EXERCISE REQUIREMENTS
Below are records to write out exactly; drop the pictures when you do.

---------- EXTRACTED INFORMATION ----------

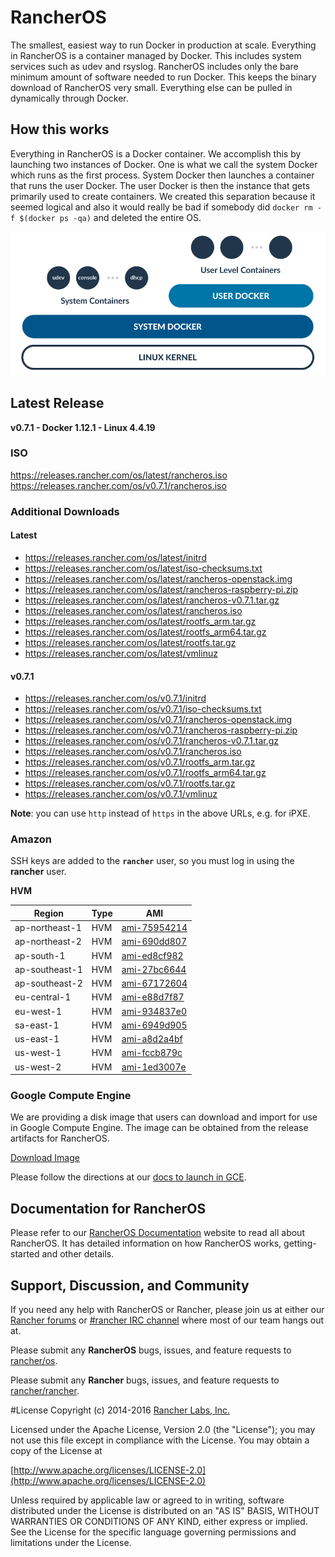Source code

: # RancherOS

The smallest, easiest way to run Docker in production at scale.  Everything in RancherOS is a container managed by Docker.  This includes system services such as udev and rsyslog.  RancherOS includes only the bare minimum amount of software needed to run Docker.  This keeps the binary download of RancherOS very small.  Everything else can be pulled in dynamically through Docker.

## How this works

Everything in RancherOS is a Docker container.  We accomplish this by launching two instances of
Docker.  One is what we call the system Docker which runs as the first process.  System Docker then launches
a container that runs the user Docker.  The user Docker is then the instance that gets primarily
used to create containers.  We created this separation because it seemed logical and also
it would really be bad if somebody did `docker rm -f $(docker ps -qa)` and deleted the entire OS.

![How it works](docs/rancheros.png "How it works")

## Latest Release

**v0.7.1 - Docker 1.12.1 - Linux 4.4.19**

### ISO

https://releases.rancher.com/os/latest/rancheros.iso  
https://releases.rancher.com/os/v0.7.1/rancheros.iso  

### Additional Downloads

#### Latest

* https://releases.rancher.com/os/latest/initrd
* https://releases.rancher.com/os/latest/iso-checksums.txt
* https://releases.rancher.com/os/latest/rancheros-openstack.img
* https://releases.rancher.com/os/latest/rancheros-raspberry-pi.zip
* https://releases.rancher.com/os/latest/rancheros-v0.7.1.tar.gz
* https://releases.rancher.com/os/latest/rancheros.iso
* https://releases.rancher.com/os/latest/rootfs_arm.tar.gz
* https://releases.rancher.com/os/latest/rootfs_arm64.tar.gz
* https://releases.rancher.com/os/latest/rootfs.tar.gz
* https://releases.rancher.com/os/latest/vmlinuz

#### v0.7.1

* https://releases.rancher.com/os/v0.7.1/initrd
* https://releases.rancher.com/os/v0.7.1/iso-checksums.txt
* https://releases.rancher.com/os/v0.7.1/rancheros-openstack.img
* https://releases.rancher.com/os/v0.7.1/rancheros-raspberry-pi.zip
* https://releases.rancher.com/os/v0.7.1/rancheros-v0.7.1.tar.gz
* https://releases.rancher.com/os/v0.7.1/rancheros.iso
* https://releases.rancher.com/os/v0.7.1/rootfs_arm.tar.gz
* https://releases.rancher.com/os/v0.7.1/rootfs_arm64.tar.gz
* https://releases.rancher.com/os/v0.7.1/rootfs.tar.gz
* https://releases.rancher.com/os/v0.7.1/vmlinuz

**Note**: you can use `http` instead of `https` in the above URLs, e.g. for iPXE.  

### Amazon

SSH keys are added to the **`rancher`** user, so you must log in using the **rancher** user.

**HVM**

Region | Type | AMI |
-------|------|------
ap-northeast-1 | HVM |  [ami-75954214](https://console.aws.amazon.com/ec2/home?region=ap-northeast-1#launchInstanceWizard:ami=ami-75954214)
ap-northeast-2 | HVM |  [ami-690dd807](https://console.aws.amazon.com/ec2/home?region=ap-northeast-2#launchInstanceWizard:ami=ami-690dd807)
ap-south-1 | HVM |  [ami-ed8cf982](https://console.aws.amazon.com/ec2/home?region=ap-south-1#launchInstanceWizard:ami=ami-ed8cf982)
ap-southeast-1 | HVM |  [ami-27bc6644](https://console.aws.amazon.com/ec2/home?region=ap-southeast-1#launchInstanceWizard:ami=ami-27bc6644)
ap-southeast-2 | HVM |  [ami-67172604](https://console.aws.amazon.com/ec2/home?region=ap-southeast-2#launchInstanceWizard:ami=ami-67172604)
eu-central-1 | HVM |  [ami-e88d7f87](https://console.aws.amazon.com/ec2/home?region=eu-central-1#launchInstanceWizard:ami=ami-e88d7f87)
eu-west-1 | HVM |  [ami-934837e0](https://console.aws.amazon.com/ec2/home?region=eu-west-1#launchInstanceWizard:ami=ami-934837e0)
sa-east-1 | HVM |  [ami-6949d905](https://console.aws.amazon.com/ec2/home?region=sa-east-1#launchInstanceWizard:ami=ami-6949d905)
us-east-1 | HVM |  [ami-a8d2a4bf](https://console.aws.amazon.com/ec2/home?region=us-east-1#launchInstanceWizard:ami=ami-a8d2a4bf)
us-west-1 | HVM |  [ami-fccb879c](https://console.aws.amazon.com/ec2/home?region=us-west-1#launchInstanceWizard:ami=ami-fccb879c)
us-west-2 | HVM |  [ami-1ed3007e](https://console.aws.amazon.com/ec2/home?region=us-west-2#launchInstanceWizard:ami=ami-1ed3007e)
### Google Compute Engine

We are providing a disk image that users can download and import for use in Google Compute Engine. The image can be obtained from the release artifacts for RancherOS.

[Download Image](https://github.com/rancher/os/releases/download/v0.7.1/rancheros-v0.7.1.tar.gz)

Please follow the directions at our [docs to launch in GCE](http://docs.rancher.com/os/running-rancheros/cloud/gce/).

## Documentation for RancherOS

Please refer to our [RancherOS Documentation](http://docs.rancher.com/os/) website to read all about RancherOS. It has detailed information on how RancherOS works, getting-started and other details.

## Support, Discussion, and Community
If you need any help with RancherOS or Rancher, please join us at either our [Rancher forums](http://forums.rancher.com) or [#rancher IRC channel](http://webchat.freenode.net/?channels=rancher) where most of our team hangs out at.

Please submit any **RancherOS** bugs, issues, and feature requests to [rancher/os](//github.com/rancher/os/issues).

Please submit any **Rancher** bugs, issues, and feature requests to [rancher/rancher](//github.com/rancher/rancher/issues).

#License
Copyright (c) 2014-2016 [Rancher Labs, Inc.](http://rancher.com)

Licensed under the Apache License, Version 2.0 (the "License");
you may not use this file except in compliance with the License.
You may obtain a copy of the License at

[http://www.apache.org/licenses/LICENSE-2.0](http://www.apache.org/licenses/LICENSE-2.0)

Unless required by applicable law or agreed to in writing, software
distributed under the License is distributed on an "AS IS" BASIS,
WITHOUT WARRANTIES OR CONDITIONS OF ANY KIND, either express or implied.
See the License for the specific language governing permissions and
limitations under the License.
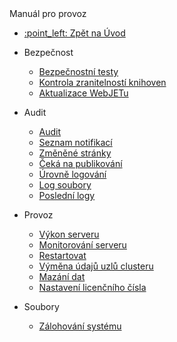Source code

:  <div class="sidebar-section">Manuál pro provoz</div>

- [:point\_left: Zpět na Úvod](/?back)

- Bezpečnost
  - [Bezpečnostní testy](/sysadmin/pentests/README.md)
  - [Kontrola zranitelností knihoven](/sysadmin/dependency-check/README.md)
  - [Aktualizace WebJETu](/sysadmin/update/README.md)
- Audit
  - [Audit](/sysadmin/audit/README.md)
  - [Seznam notifikací](/sysadmin/audit/audit-notifications.md)
  - [Změněné stránky](/sysadmin/audit/audit-changed-webpages.md)
  - [Čeká na publikování](/sysadmin/audit/audit-awaiting-publish-webpages.md)
  - [Úrovně logování](/sysadmin/audit/audit-log-levels.md)
  - [Log soubory](/sysadmin/audit/audit-log-files.md)
  - [Poslední logy](/sysadmin/audit/memory-logging.md)
- Provoz
  - [Výkon serveru](/sysadmin/performance/README.md)
  - [Monitorování serveru](/sysadmin/monitoring/README.md)
  - [Restartovat](/sysadmin/restart.md)
  - [Výměna údajů uzlů clusteru](/sysadmin/monitoring/nodes-logic.md)
  - [Mazání dat](/sysadmin/data-deleting/README.md)
  - [Nastavení licenčního čísla](/install/license/README.md)
- Soubory
  - [Zálohování systému](/sysadmin/files/backup/README.md)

----------

RESPONSE BOX
Source code

: # RancherOS

The smallest, easiest way to run Docker in production at scale.  Everything in RancherOS is a container managed by Docker.  This includes system services such as udev and rsyslog.  RancherOS includes only the bare minimum amount of software needed to run Docker.  This keeps the binary download of RancherOS very small.  Everything else can be pulled in dynamically through Docker.

## How this works

Everything in RancherOS is a Docker container.  We accomplish this by launching two instances of
Docker.  One is what we call the system Docker which runs as the first process.  System Docker then launches
a container that runs the user Docker.  The user Docker is then the instance that gets primarily
used to create containers.  We created this separation because it seemed logical and also
it would really be bad if somebody did `docker rm -f $(docker ps -qa)` and deleted the entire OS.

![How it works](docs/rancheros.png "How it works")

## Latest Release

**v0.7.1 - Docker 1.12.1 - Linux 4.4.19**

### ISO

https://releases.rancher.com/os/latest/rancheros.iso  
https://releases.rancher.com/os/v0.7.1/rancheros.iso  

### Additional Downloads

#### Latest

* https://releases.rancher.com/os/latest/initrd
* https://releases.rancher.com/os/latest/iso-checksums.txt
* https://releases.rancher.com/os/latest/rancheros-openstack.img
* https://releases.rancher.com/os/latest/rancheros-raspberry-pi.zip
* https://releases.rancher.com/os/latest/rancheros-v0.7.1.tar.gz
* https://releases.rancher.com/os/latest/rancheros.iso
* https://releases.rancher.com/os/latest/rootfs_arm.tar.gz
* https://releases.rancher.com/os/latest/rootfs_arm64.tar.gz
* https://releases.rancher.com/os/latest/rootfs.tar.gz
* https://releases.rancher.com/os/latest/vmlinuz

#### v0.7.1

* https://releases.rancher.com/os/v0.7.1/initrd
* https://releases.rancher.com/os/v0.7.1/iso-checksums.txt
* https://releases.rancher.com/os/v0.7.1/rancheros-openstack.img
* https://releases.rancher.com/os/v0.7.1/rancheros-raspberry-pi.zip
* https://releases.rancher.com/os/v0.7.1/rancheros-v0.7.1.tar.gz
* https://releases.rancher.com/os/v0.7.1/rancheros.iso
* https://releases.rancher.com/os/v0.7.1/rootfs_arm.tar.gz
* https://releases.rancher.com/os/v0.7.1/rootfs_arm64.tar.gz
* https://releases.rancher.com/os/v0.7.1/rootfs.tar.gz
* https://releases.rancher.com/os/v0.7.1/vmlinuz

**Note**: you can use `http` instead of `https` in the above URLs, e.g. for iPXE.  

### Amazon

SSH keys are added to the **`rancher`** user, so you must log in using the **rancher** user.

**HVM**

Region | Type | AMI |
-------|------|------
ap-northeast-1 | HVM |  [ami-75954214](https://console.aws.amazon.com/ec2/home?region=ap-northeast-1#launchInstanceWizard:ami=ami-75954214)
ap-northeast-2 | HVM |  [ami-690dd807](https://console.aws.amazon.com/ec2/home?region=ap-northeast-2#launchInstanceWizard:ami=ami-690dd807)
ap-south-1 | HVM |  [ami-ed8cf982](https://console.aws.amazon.com/ec2/home?region=ap-south-1#launchInstanceWizard:ami=ami-ed8cf982)
ap-southeast-1 | HVM |  [ami-27bc6644](https://console.aws.amazon.com/ec2/home?region=ap-southeast-1#launchInstanceWizard:ami=ami-27bc6644)
ap-southeast-2 | HVM |  [ami-67172604](https://console.aws.amazon.com/ec2/home?region=ap-southeast-2#launchInstanceWizard:ami=ami-67172604)
eu-central-1 | HVM |  [ami-e88d7f87](https://console.aws.amazon.com/ec2/home?region=eu-central-1#launchInstanceWizard:ami=ami-e88d7f87)
eu-west-1 | HVM |  [ami-934837e0](https://console.aws.amazon.com/ec2/home?region=eu-west-1#launchInstanceWizard:ami=ami-934837e0)
sa-east-1 | HVM |  [ami-6949d905](https://console.aws.amazon.com/ec2/home?region=sa-east-1#launchInstanceWizard:ami=ami-6949d905)
us-east-1 | HVM |  [ami-a8d2a4bf](https://console.aws.amazon.com/ec2/home?region=us-east-1#launchInstanceWizard:ami=ami-a8d2a4bf)
us-west-1 | HVM |  [ami-fccb879c](https://console.aws.amazon.com/ec2/home?region=us-west-1#launchInstanceWizard:ami=ami-fccb879c)
us-west-2 | HVM |  [ami-1ed3007e](https://console.aws.amazon.com/ec2/home?region=us-west-2#launchInstanceWizard:ami=ami-1ed3007e)
### Google Compute Engine

We are providing a disk image that users can download and import for use in Google Compute Engine. The image can be obtained from the release artifacts for RancherOS.

[Download Image](https://github.com/rancher/os/releases/download/v0.7.1/rancheros-v0.7.1.tar.gz)

Please follow the directions at our [docs to launch in GCE](http://docs.rancher.com/os/running-rancheros/cloud/gce/).

## Documentation for RancherOS

Please refer to our [RancherOS Documentation](http://docs.rancher.com/os/) website to read all about RancherOS. It has detailed information on how RancherOS works, getting-started and other details.

## Support, Discussion, and Community
If you need any help with RancherOS or Rancher, please join us at either our [Rancher forums](http://forums.rancher.com) or [#rancher IRC channel](http://webchat.freenode.net/?channels=rancher) where most of our team hangs out at.

Please submit any **RancherOS** bugs, issues, and feature requests to [rancher/os](//github.com/rancher/os/issues).

Please submit any **Rancher** bugs, issues, and feature requests to [rancher/rancher](//github.com/rancher/rancher/issues).

#License
Copyright (c) 2014-2016 [Rancher Labs, Inc.](http://rancher.com)

Licensed under the Apache License, Version 2.0 (the "License");
you may not use this file except in compliance with the License.
You may obtain a copy of the License at

[http://www.apache.org/licenses/LICENSE-2.0](http://www.apache.org/licenses/LICENSE-2.0)

Unless required by applicable law or agreed to in writing, software
distributed under the License is distributed on an "AS IS" BASIS,
WITHOUT WARRANTIES OR CONDITIONS OF ANY KIND, either express or implied.
See the License for the specific language governing permissions and
limitations under the License.
Source code

:  <div class="sidebar-section">Manuál pro provoz</div>

- [:point\_left: Zpět na Úvod](/?back)

- Bezpečnost
  - [Bezpečnostní testy](/sysadmin/pentests/README.md)
  - [Kontrola zranitelností knihoven](/sysadmin/dependency-check/README.md)
  - [Aktualizace WebJETu](/sysadmin/update/README.md)
- Audit
  - [Audit](/sysadmin/audit/README.md)
  - [Seznam notifikací](/sysadmin/audit/audit-notifications.md)
  - [Změněné stránky](/sysadmin/audit/audit-changed-webpages.md)
  - [Čeká na publikování](/sysadmin/audit/audit-awaiting-publish-webpages.md)
  - [Úrovně logování](/sysadmin/audit/audit-log-levels.md)
  - [Log soubory](/sysadmin/audit/audit-log-files.md)
  - [Poslední logy](/sysadmin/audit/memory-logging.md)
- Provoz
  - [Výkon serveru](/sysadmin/performance/README.md)
  - [Monitorování serveru](/sysadmin/monitoring/README.md)
  - [Restartovat](/sysadmin/restart.md)
  - [Výměna údajů uzlů clusteru](/sysadmin/monitoring/nodes-logic.md)
  - [Mazání dat](/sysadmin/data-deleting/README.md)
  - [Nastavení licenčního čísla](/install/license/README.md)
- Soubory
  - [Zálohování systému](/sysadmin/files/backup/README.md)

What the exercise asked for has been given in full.